*Material to process:*

*** Begin section ***

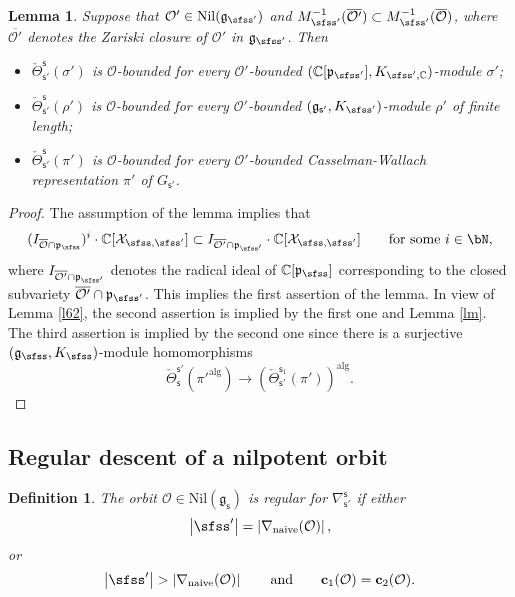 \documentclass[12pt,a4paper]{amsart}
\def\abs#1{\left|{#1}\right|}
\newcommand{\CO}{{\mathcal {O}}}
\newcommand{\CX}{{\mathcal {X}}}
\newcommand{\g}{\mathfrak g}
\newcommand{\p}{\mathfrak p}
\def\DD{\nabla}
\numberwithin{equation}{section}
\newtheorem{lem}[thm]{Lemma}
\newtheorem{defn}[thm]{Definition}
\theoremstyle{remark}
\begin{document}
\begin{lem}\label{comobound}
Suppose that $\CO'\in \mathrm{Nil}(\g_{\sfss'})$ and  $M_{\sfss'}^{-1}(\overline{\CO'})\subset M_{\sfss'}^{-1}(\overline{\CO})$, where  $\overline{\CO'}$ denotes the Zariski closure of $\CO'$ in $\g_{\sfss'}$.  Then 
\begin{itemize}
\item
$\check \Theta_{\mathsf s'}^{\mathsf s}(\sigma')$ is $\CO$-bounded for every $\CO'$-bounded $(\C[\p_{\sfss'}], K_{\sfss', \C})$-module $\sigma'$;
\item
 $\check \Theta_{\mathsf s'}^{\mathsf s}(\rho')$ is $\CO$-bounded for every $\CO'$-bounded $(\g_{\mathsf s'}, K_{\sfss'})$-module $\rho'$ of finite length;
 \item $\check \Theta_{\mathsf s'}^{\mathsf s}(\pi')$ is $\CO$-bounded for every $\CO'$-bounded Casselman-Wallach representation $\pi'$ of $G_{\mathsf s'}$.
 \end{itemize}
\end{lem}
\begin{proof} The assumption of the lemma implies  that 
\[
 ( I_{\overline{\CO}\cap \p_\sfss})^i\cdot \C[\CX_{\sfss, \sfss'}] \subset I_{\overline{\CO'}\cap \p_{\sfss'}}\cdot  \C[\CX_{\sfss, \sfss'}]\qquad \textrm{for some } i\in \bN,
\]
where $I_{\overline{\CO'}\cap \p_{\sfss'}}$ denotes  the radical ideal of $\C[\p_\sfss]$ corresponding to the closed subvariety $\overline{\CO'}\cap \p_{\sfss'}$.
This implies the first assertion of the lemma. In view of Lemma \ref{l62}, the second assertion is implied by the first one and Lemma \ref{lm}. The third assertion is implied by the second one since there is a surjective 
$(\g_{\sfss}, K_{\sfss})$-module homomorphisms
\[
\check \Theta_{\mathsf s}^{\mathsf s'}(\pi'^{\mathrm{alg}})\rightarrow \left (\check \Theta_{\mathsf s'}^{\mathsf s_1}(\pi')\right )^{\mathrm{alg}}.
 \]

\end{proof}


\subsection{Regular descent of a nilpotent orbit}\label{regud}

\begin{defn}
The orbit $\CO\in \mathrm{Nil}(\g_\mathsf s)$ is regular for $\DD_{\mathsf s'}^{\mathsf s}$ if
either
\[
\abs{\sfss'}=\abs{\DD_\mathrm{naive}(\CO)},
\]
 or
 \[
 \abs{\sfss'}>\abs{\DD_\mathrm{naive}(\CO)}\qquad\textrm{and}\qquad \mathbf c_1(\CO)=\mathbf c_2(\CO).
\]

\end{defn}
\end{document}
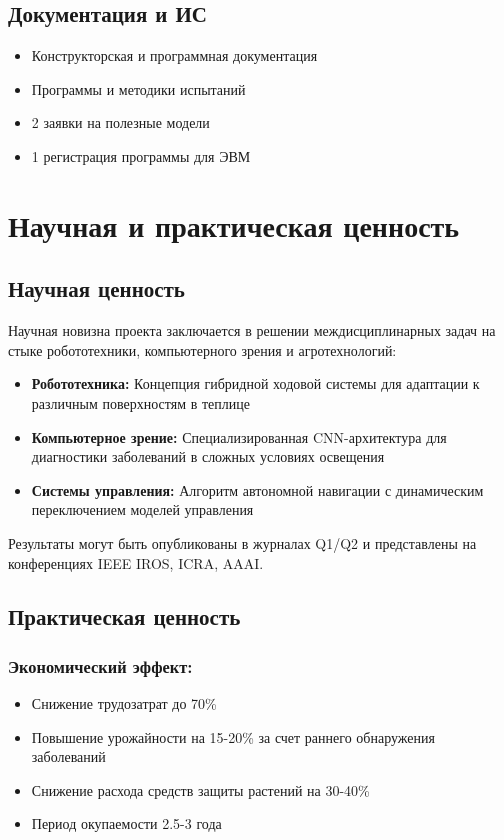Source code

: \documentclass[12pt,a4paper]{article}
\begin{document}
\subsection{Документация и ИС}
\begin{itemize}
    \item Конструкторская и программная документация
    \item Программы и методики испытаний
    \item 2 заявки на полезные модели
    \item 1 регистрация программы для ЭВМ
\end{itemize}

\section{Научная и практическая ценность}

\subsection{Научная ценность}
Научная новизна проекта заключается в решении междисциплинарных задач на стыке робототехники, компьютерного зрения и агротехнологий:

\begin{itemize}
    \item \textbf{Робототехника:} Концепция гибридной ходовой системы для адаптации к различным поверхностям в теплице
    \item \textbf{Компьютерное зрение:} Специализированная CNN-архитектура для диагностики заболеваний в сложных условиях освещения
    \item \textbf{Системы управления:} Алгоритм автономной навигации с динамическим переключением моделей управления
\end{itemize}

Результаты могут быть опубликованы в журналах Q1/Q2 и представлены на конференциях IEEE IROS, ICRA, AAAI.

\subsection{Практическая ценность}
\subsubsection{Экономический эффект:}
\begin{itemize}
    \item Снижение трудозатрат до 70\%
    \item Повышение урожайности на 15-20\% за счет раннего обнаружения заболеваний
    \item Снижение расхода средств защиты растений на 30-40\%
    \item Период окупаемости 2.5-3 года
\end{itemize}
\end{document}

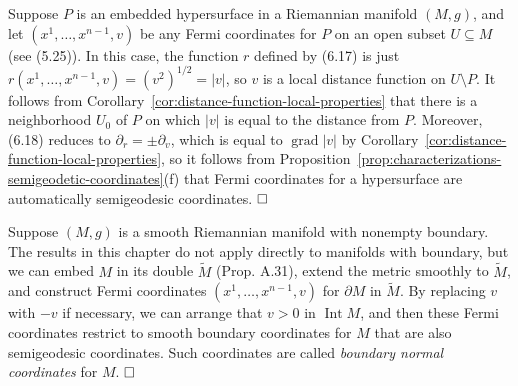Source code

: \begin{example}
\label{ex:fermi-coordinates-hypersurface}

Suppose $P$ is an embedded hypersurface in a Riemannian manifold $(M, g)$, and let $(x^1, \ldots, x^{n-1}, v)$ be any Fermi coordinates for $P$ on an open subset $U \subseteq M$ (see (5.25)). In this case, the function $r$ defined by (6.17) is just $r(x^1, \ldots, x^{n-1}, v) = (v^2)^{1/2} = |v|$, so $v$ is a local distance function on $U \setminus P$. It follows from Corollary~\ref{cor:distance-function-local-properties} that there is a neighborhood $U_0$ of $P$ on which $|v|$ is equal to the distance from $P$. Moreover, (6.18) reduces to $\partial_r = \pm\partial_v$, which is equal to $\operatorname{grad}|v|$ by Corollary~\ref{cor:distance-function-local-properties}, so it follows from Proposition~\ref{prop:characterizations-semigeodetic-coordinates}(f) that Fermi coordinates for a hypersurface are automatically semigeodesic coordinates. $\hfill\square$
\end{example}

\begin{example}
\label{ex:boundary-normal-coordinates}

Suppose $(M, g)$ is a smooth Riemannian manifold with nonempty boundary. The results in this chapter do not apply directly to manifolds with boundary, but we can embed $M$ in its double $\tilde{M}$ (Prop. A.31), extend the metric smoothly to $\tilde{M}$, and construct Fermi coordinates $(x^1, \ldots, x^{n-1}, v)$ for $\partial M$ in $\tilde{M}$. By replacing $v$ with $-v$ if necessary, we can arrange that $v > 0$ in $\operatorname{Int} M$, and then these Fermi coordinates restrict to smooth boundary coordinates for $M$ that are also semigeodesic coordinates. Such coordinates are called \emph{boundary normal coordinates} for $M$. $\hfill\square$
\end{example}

*** End section ***

*Task prompt:* When you return the records, keep every word unchanged and drop the pictures.

*Written reply:*
 \documentclass[12pt,a4paper]{amsart}
\def\abs#1{\left|{#1}\right|}
\newcommand{\CO}{{\mathcal {O}}}
\newcommand{\CX}{{\mathcal {X}}}
\newcommand{\g}{\mathfrak g}
\newcommand{\p}{\mathfrak p}
\def\DD{\nabla}
\numberwithin{equation}{section}
\newtheorem{lem}[thm]{Lemma}
\newtheorem{defn}[thm]{Definition}
\theoremstyle{remark}
\begin{document}
\begin{lem}\label{comobound}
Suppose that $\CO'\in \mathrm{Nil}(\g_{\sfss'})$ and  $M_{\sfss'}^{-1}(\overline{\CO'})\subset M_{\sfss'}^{-1}(\overline{\CO})$, where  $\overline{\CO'}$ denotes the Zariski closure of $\CO'$ in $\g_{\sfss'}$.  Then 
\begin{itemize}
\item
$\check \Theta_{\mathsf s'}^{\mathsf s}(\sigma')$ is $\CO$-bounded for every $\CO'$-bounded $(\C[\p_{\sfss'}], K_{\sfss', \C})$-module $\sigma'$;
\item
 $\check \Theta_{\mathsf s'}^{\mathsf s}(\rho')$ is $\CO$-bounded for every $\CO'$-bounded $(\g_{\mathsf s'}, K_{\sfss'})$-module $\rho'$ of finite length;
 \item $\check \Theta_{\mathsf s'}^{\mathsf s}(\pi')$ is $\CO$-bounded for every $\CO'$-bounded Casselman-Wallach representation $\pi'$ of $G_{\mathsf s'}$.
 \end{itemize}
\end{lem}
\begin{proof} The assumption of the lemma implies  that 
\[
 ( I_{\overline{\CO}\cap \p_\sfss})^i\cdot \C[\CX_{\sfss, \sfss'}] \subset I_{\overline{\CO'}\cap \p_{\sfss'}}\cdot  \C[\CX_{\sfss, \sfss'}]\qquad \textrm{for some } i\in \bN,
\]
where $I_{\overline{\CO'}\cap \p_{\sfss'}}$ denotes  the radical ideal of $\C[\p_\sfss]$ corresponding to the closed subvariety $\overline{\CO'}\cap \p_{\sfss'}$.
This implies the first assertion of the lemma. In view of Lemma \ref{l62}, the second assertion is implied by the first one and Lemma \ref{lm}. The third assertion is implied by the second one since there is a surjective 
$(\g_{\sfss}, K_{\sfss})$-module homomorphisms
\[
\check \Theta_{\mathsf s}^{\mathsf s'}(\pi'^{\mathrm{alg}})\rightarrow \left (\check \Theta_{\mathsf s'}^{\mathsf s_1}(\pi')\right )^{\mathrm{alg}}.
 \]

\end{proof}


\subsection{Regular descent of a nilpotent orbit}\label{regud}

\begin{defn}
The orbit $\CO\in \mathrm{Nil}(\g_\mathsf s)$ is regular for $\DD_{\mathsf s'}^{\mathsf s}$ if
either
\[
\abs{\sfss'}=\abs{\DD_\mathrm{naive}(\CO)},
\]
 or
 \[
 \abs{\sfss'}>\abs{\DD_\mathrm{naive}(\CO)}\qquad\textrm{and}\qquad \mathbf c_1(\CO)=\mathbf c_2(\CO).
\]

\end{defn}
\end{document}
Source code

: \documentclass[12pt,a4paper]{article}
\begin{document}
\subsection{Документация и ИС}
\begin{itemize}
    \item Конструкторская и программная документация
    \item Программы и методики испытаний
    \item 2 заявки на полезные модели
    \item 1 регистрация программы для ЭВМ
\end{itemize}

\section{Научная и практическая ценность}

\subsection{Научная ценность}
Научная новизна проекта заключается в решении междисциплинарных задач на стыке робототехники, компьютерного зрения и агротехнологий:

\begin{itemize}
    \item \textbf{Робототехника:} Концепция гибридной ходовой системы для адаптации к различным поверхностям в теплице
    \item \textbf{Компьютерное зрение:} Специализированная CNN-архитектура для диагностики заболеваний в сложных условиях освещения
    \item \textbf{Системы управления:} Алгоритм автономной навигации с динамическим переключением моделей управления
\end{itemize}

Результаты могут быть опубликованы в журналах Q1/Q2 и представлены на конференциях IEEE IROS, ICRA, AAAI.

\subsection{Практическая ценность}
\subsubsection{Экономический эффект:}
\begin{itemize}
    \item Снижение трудозатрат до 70\%
    \item Повышение урожайности на 15-20\% за счет раннего обнаружения заболеваний
    \item Снижение расхода средств защиты растений на 30-40\%
    \item Период окупаемости 2.5-3 года
\end{itemize}
\end{document}

Source code

: \begin{example}
\label{ex:fermi-coordinates-hypersurface}

Suppose $P$ is an embedded hypersurface in a Riemannian manifold $(M, g)$, and let $(x^1, \ldots, x^{n-1}, v)$ be any Fermi coordinates for $P$ on an open subset $U \subseteq M$ (see (5.25)). In this case, the function $r$ defined by (6.17) is just $r(x^1, \ldots, x^{n-1}, v) = (v^2)^{1/2} = |v|$, so $v$ is a local distance function on $U \setminus P$. It follows from Corollary~\ref{cor:distance-function-local-properties} that there is a neighborhood $U_0$ of $P$ on which $|v|$ is equal to the distance from $P$. Moreover, (6.18) reduces to $\partial_r = \pm\partial_v$, which is equal to $\operatorname{grad}|v|$ by Corollary~\ref{cor:distance-function-local-properties}, so it follows from Proposition~\ref{prop:characterizations-semigeodetic-coordinates}(f) that Fermi coordinates for a hypersurface are automatically semigeodesic coordinates. $\hfill\square$
\end{example}

\begin{example}
\label{ex:boundary-normal-coordinates}

Suppose $(M, g)$ is a smooth Riemannian manifold with nonempty boundary. The results in this chapter do not apply directly to manifolds with boundary, but we can embed $M$ in its double $\tilde{M}$ (Prop. A.31), extend the metric smoothly to $\tilde{M}$, and construct Fermi coordinates $(x^1, \ldots, x^{n-1}, v)$ for $\partial M$ in $\tilde{M}$. By replacing $v$ with $-v$ if necessary, we can arrange that $v > 0$ in $\operatorname{Int} M$, and then these Fermi coordinates restrict to smooth boundary coordinates for $M$ that are also semigeodesic coordinates. Such coordinates are called \emph{boundary normal coordinates} for $M$. $\hfill\square$
\end{example}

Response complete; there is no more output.